DA Absent from SEDC Embezzlement Case
May 9, 2011
by Will Carless
Voice of San Diego
We've been asked one question a lot in the days since former Southeastern Economic Development Corp. officials Carolyn Y. Smith and Dante Dayacap were charged with embezzlement and misappropriation of public funds: Why didn't San Diego District Attorney Bonnie Dumanis prosecute this case?
Back in 2008, when the SEDC scandal was first breaking, Mayor Jerry Sanders announced at a press conference that he had asked Dumanis to investigate the alleged wrongdoing at the agency. Sanders' move came after a city commissioned audit found SEDC's compensation practices had risen "to the level of fraud."
As I pointed out recently, Dumanis has a special Public Integrity Unit that she created back in 2007, before the SEDC scandal broke.
I put the question to Dumanis' spokesman, Steve Walker, in an email.
His response:
The Attorney General's Office is the appropriate agency to handle this prosecution. Since this is a pending case, the District Attorney's Office will have no further comment at this time.
The California Attorney General's Office does prosecute plenty of people accused of misusing public funds. The state AG investigated the wrongdoing at the city of Bell, for example.
Gary Schons, who heads up the local office of the attorney general, wouldn't go into the matter when I called him. He simply said that his office also has a specialty in prosecuting these sorts of cases.
But, while the AG is an appropriate agency to do the prosecution, it's unclear why Walker would categorize the AG as the appropriate agency.
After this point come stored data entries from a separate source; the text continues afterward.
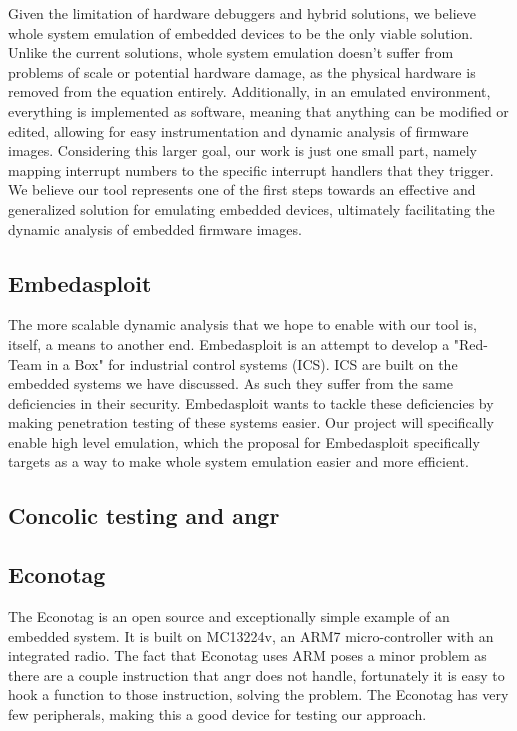 \documentclass[letterpaper, 10 pt, conference]{ieeeconf}
\begin{document}
Given the limitation of hardware debuggers and hybrid solutions, we believe whole system emulation of embedded devices to be the only viable solution. Unlike the current solutions, whole system emulation doesn't suffer from problems of scale or potential hardware damage, as the physical hardware is removed from the equation entirely. Additionally, in an emulated environment, everything is implemented as software, meaning that anything can be modified or edited, allowing for easy instrumentation and dynamic analysis of firmware images. Considering this larger goal, our work is just one small part, namely mapping interrupt numbers to the specific interrupt handlers that they trigger. We believe our tool represents one of the first steps towards an effective and generalized solution for emulating embedded devices, ultimately facilitating the dynamic analysis of embedded firmware images.

\subsection{Embedasploit}
The more scalable dynamic analysis that we hope to enable with our tool is, itself, a means to another end. Embedasploit is an attempt to develop a "Red-Team in a Box" for industrial control systems (ICS). ICS are built on the embedded systems we have discussed. As such they suffer from the same deficiencies in their security. Embedasploit wants to tackle these deficiencies by making penetration testing of these systems easier. Our project will specifically enable high level emulation, which the proposal for Embedasploit specifically targets as a way to make whole system emulation easier and more efficient.

\subsection{Concolic testing and angr}


\subsection{Econotag}
The Econotag is an open source and exceptionally simple example of an embedded system. It is built on MC13224v, an ARM7 micro-controller with an integrated radio. The fact that Econotag uses ARM poses a minor problem as there are a couple instruction that angr does not handle, fortunately it is easy to hook a function to those instruction, solving the problem. The Econotag has very few peripherals, making this a good device for testing our approach.
\end{document}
In other words, why is the AG more appropriate than the DA's Public Integrity Unit?
The case, which focuses on a clandestine system of bonuses we uncovered in this story back in 2008, fits the stated scope of the unit, which Dumanis created specifically to root out misuse of public funds and corruption by public and elected officials.
Smith and Dayacap were highly paid, high ranking public officials. (Both made far more than the mayor in 2007.)
Why the AG brought the case instead of Dumanis is unlikely to become public.
As a rule, prosecutors don't discuss pending cases because they don't want to give the impression that they're attempting to try the case in the media, said Professor Heidi Rummel, a former prosecutor and expert in criminal law at the University of Southern California.
Prosecutors want "to avoid any potential unfairness or prejudices to the defendant before he has his day in court," Rummel said.
That Dumanis' office isn't prosecuting the case is irrelevant because, as a public prosecutor, she represents the government as much as her colleagues at the Attorney General's Office, Rummel said. As such, she should be as wary of prejudicing the case by what she says publicly as she would be if her office was prosecuting it.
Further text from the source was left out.